As the Q4 earnings season wraps, let’s dig into this quarter’s best and worst performers in the media & entertainment industry, including EchoStar NASDAQ:ECHO and its peers.

Simply put, traditional media like linear TV is losing eyeballs and as a result, ad dollars as well. On the other hand, digital media such as streaming and social media are taking share of audience and ad spend. AI-driven content creation and digital advertising are continuing to evolve, which benefits companies in the sector that invest behind these themes. On the other hand, headwinds include growing regulatory scrutiny on AI-generated content, with many publishers balking at anything that gets no human oversight. Additional areas to navigate for companies in the space include the phasing out of third-party cookies, which could make traditional ways of tracking the online behavior of consumers (a secret sauce in digital marketing) much less effective.

The 16 media & entertainment stocks we track reported a mixed Q4. As a group, revenues missed analysts’ consensus estimates by 0.7% while next quarter’s revenue guidance was in line.

In light of this news, share prices of the companies have held steady as they are up 3.5% on average since the latest earnings results.

EchoStar NASDAQ:ECHO

Following its 2023 acquisition of DISH Network, EchoStar NASDAQ:ECHO provides satellite communications, pay-TV services, wireless networks, and broadband solutions across consumer and enterprise markets.

EchoStar reported revenues of $3.80 billion, down 4.3% year on year. This print exceeded analysts’ expectations by 1.3%. Overall, it was an exceptional quarter for the company with a beat of analysts’ EPS estimates.

EchoStar Total Revenue

Investor expectations, however, were likely higher than Wall Street’s published projections, leaving some wishing for even better results (analysts’ consensus estimates are those published by big banks and advisory firms, not the investors who make buy and sell decisions). The stock is down 13.7% since reporting and currently trades at $99.75.

Best Q4: Clear Channel Outdoor NYSE:CCO

With thousands of digital and traditional displays lighting up America's highways, city streets, and airports, Clear Channel Outdoor NYSE:CCO operates billboards, street furniture, and airport displays, connecting advertisers with millions of consumers across the US.

Clear Channel Outdoor reported revenues of $461.5 million, up 8.2% year on year, outperforming analysts’ expectations by 2.8%. The business had a stunning quarter with EPS in line with analysts’ estimates.

Clear Channel Outdoor Total Revenue

The market seems content with the results as the stock is up 1.3% since reporting.
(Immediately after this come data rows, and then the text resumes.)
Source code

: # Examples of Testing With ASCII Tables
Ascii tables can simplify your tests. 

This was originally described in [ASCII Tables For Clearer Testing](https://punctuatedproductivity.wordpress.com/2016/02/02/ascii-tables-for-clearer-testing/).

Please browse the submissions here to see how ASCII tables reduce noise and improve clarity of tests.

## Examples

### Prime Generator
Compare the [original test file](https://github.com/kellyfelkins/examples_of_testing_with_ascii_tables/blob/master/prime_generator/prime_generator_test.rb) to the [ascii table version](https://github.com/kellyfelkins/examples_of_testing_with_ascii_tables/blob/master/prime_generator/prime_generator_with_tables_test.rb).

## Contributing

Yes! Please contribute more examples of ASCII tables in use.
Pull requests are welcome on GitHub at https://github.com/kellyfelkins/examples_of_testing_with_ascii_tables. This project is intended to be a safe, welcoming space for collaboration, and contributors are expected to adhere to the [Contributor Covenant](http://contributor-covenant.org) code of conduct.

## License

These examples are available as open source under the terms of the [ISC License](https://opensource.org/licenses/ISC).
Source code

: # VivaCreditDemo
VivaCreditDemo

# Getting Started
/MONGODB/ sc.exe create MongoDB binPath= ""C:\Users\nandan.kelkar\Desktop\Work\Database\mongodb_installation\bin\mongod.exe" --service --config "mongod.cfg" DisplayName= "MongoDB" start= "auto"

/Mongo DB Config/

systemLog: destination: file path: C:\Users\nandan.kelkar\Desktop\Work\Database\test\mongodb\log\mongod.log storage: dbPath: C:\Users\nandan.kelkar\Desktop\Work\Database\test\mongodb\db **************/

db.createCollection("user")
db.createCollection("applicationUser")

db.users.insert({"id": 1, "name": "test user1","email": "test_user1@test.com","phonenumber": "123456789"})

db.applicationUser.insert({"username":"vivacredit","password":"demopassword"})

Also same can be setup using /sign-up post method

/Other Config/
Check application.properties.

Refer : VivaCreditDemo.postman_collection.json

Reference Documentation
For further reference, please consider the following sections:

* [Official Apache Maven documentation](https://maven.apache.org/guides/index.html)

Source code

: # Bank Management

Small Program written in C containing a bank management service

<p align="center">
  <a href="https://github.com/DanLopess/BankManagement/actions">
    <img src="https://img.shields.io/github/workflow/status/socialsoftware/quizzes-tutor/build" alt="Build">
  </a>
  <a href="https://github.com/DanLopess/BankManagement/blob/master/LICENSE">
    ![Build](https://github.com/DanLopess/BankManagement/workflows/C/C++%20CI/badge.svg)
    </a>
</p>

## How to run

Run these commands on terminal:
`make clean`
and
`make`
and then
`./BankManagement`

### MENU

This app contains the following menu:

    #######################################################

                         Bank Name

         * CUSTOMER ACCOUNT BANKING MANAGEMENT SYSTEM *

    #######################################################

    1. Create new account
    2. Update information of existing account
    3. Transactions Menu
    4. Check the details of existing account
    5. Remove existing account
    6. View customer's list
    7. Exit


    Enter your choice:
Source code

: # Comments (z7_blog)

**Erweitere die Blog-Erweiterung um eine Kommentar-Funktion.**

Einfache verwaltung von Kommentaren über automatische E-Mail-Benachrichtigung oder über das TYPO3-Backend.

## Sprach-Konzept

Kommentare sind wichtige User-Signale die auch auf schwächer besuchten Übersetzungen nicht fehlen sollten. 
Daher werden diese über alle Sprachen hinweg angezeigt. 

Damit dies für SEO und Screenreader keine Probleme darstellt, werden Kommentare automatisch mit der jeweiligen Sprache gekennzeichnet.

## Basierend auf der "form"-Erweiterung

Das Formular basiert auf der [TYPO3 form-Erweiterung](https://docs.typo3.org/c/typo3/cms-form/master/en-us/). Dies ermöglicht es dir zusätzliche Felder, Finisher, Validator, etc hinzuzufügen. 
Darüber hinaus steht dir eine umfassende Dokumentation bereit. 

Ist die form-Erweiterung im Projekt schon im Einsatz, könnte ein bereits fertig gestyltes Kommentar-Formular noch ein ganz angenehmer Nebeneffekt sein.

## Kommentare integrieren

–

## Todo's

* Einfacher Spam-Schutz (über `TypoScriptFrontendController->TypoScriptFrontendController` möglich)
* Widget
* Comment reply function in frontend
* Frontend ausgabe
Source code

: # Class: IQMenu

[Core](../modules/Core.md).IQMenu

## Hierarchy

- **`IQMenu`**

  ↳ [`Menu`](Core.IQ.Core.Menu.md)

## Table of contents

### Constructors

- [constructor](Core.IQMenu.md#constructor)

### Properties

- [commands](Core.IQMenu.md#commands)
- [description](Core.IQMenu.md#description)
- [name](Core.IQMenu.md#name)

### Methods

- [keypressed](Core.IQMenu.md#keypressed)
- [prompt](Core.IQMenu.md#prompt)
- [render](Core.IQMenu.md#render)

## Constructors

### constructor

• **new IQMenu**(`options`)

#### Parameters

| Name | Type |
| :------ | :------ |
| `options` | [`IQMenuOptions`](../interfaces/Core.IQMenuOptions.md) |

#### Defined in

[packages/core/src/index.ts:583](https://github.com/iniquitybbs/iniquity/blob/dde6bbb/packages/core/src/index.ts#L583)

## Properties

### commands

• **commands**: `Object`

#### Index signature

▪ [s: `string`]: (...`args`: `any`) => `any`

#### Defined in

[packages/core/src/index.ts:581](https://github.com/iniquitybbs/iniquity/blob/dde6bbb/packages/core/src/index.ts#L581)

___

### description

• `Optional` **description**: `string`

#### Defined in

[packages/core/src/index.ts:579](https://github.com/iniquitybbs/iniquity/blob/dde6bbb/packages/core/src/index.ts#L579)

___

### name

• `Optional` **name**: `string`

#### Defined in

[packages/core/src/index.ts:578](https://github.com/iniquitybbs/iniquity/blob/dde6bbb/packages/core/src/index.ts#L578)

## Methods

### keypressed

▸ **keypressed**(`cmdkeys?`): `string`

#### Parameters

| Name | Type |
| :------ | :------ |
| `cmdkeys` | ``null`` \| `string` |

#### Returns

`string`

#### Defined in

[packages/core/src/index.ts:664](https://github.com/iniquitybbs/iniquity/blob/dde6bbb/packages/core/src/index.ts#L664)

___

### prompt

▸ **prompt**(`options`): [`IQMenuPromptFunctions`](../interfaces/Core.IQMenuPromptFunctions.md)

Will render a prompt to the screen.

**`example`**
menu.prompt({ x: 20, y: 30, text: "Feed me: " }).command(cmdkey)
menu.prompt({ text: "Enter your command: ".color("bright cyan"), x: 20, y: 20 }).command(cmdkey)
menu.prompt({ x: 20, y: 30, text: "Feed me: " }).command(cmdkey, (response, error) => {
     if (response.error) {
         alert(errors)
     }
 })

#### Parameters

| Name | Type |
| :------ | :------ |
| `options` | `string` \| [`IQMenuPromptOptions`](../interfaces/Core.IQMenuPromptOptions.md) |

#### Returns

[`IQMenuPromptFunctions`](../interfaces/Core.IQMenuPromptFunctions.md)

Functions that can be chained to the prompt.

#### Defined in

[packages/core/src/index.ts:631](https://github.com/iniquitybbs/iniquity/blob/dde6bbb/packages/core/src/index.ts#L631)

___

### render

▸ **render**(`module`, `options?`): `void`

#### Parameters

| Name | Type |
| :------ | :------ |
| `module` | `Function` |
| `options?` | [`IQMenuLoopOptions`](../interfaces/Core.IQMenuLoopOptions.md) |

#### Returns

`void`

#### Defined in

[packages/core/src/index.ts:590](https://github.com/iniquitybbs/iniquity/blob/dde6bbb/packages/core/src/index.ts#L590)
It currently trades at $2.43.

Weakest Q4: People NASDAQ:PPLI

Originally known as InterActiveCorp and built through Barry Diller's strategic acquisitions since the 1990s, People NASDAQ:PPLI operates a portfolio of category-leading digital businesses including Dotdash Meredith, Angi, and Care.com, focusing on digital publishing, home services, and caregiving platforms.

People reported revenues of $422.9 million, down 12.2% year on year, falling short of analysts’ expectations by 17.3%. It was a disappointing quarter as it posted a significant miss of analysts’ EPS estimates.
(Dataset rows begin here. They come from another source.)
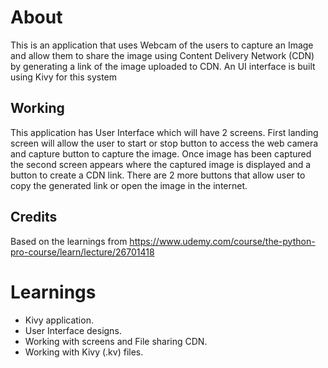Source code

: # About
This is an application that uses Webcam of the users to capture an Image and allow them to 
share the image using Content Delivery Network (CDN) by generating a link of the image uploaded to CDN.
An UI interface is built using Kivy for this system

## Working
This application has User Interface which will have 2 screens. First landing screen will allow the user to 
start or stop button to access the web camera and capture button to capture the image. Once image has been captured
the second screen appears where the captured image is displayed and a button to create a CDN link. 
There are 2 more buttons that allow user to copy the generated link or open the image in the internet.

## Credits
Based on the learnings from https://www.udemy.com/course/the-python-pro-course/learn/lecture/26701418


# Learnings
- Kivy application.
- User Interface designs.
- Working with screens and File sharing CDN.
- Working with Kivy (.kv) files.
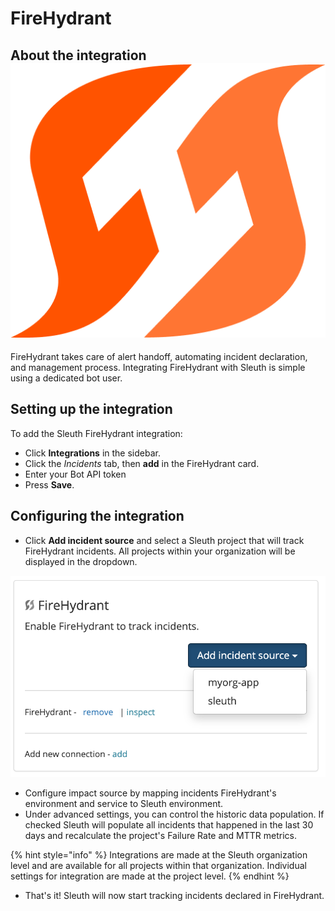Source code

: # FireHydrant

## About the integration <img src="../../.gitbook/assets/firehydrant-logo.png" alt="" data-size="line">

FireHydrant takes care of alert handoff, automating incident declaration, and management process. Integrating FireHydrant with Sleuth is simple using a dedicated bot user.

## Setting up the integration

To add the Sleuth FireHydrant integration:

* Click **Integrations** in the sidebar.
* Click the _Incidents_ tab, then **add** in the FireHydrant card.
* Enter your Bot API token
* Press **Save**.

## Configuring the integration

* Click **Add incident source** and select a Sleuth project that will track FireHydrant incidents. All projects within your organization will be displayed in the dropdown.

![](../../.gitbook/assets/screenshot-2021-09-07-at-10.47.40.png)

* Configure impact source by mapping incidents FireHydrant's environment and service to Sleuth environment.
* Under advanced settings, you can control the historic data population. If checked Sleuth will populate all incidents that happened in the last 30 days and recalculate the project's Failure Rate and MTTR metrics.

{% hint style="info" %}
Integrations are made at the Sleuth organization level and are available for all projects within that organization. Individual settings for integration are made at the project level.
{% endhint %}

* That's it! Sleuth will now start tracking incidents declared in FireHydrant.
People delivered the weakest performance against analyst estimates and slowest revenue growth in the group. The stock is flat since the results and currently trades at $44.97.

Sinclair NASDAQ:SBGI

With over 2,400 hours of local news produced weekly and 640 broadcast channels reaching millions of American homes, Sinclair NASDAQ:SBGI operates a network of 185 local television stations across 86 U.S. markets, producing news programming and distributing content from major networks.

Sinclair reported revenues of $807 million, up 4% year on year. This number surpassed analysts’ expectations by 2%. It was an exceptional quarter as it also put up a beat of analysts’ EPS estimates.

The stock is down 7.4% since reporting and currently trades at $14.39.

Stride NYSE:LRN

Formerly known as K12, Stride NYSE:LRN is an education technology company providing education solutions through digital platforms.

Stride reported revenues of $629.9 million, up 2.7% year on year. This print was in line with analysts’ expectations. Aside from that, it was a mixed quarter as it also logged a beat of analysts’ EPS estimates but full-year revenue guidance slightly missing analysts’ expectations.

Stride had the weakest full-year guidance update among its peers. The stock is down 5.9% since reporting and currently trades at $87.16.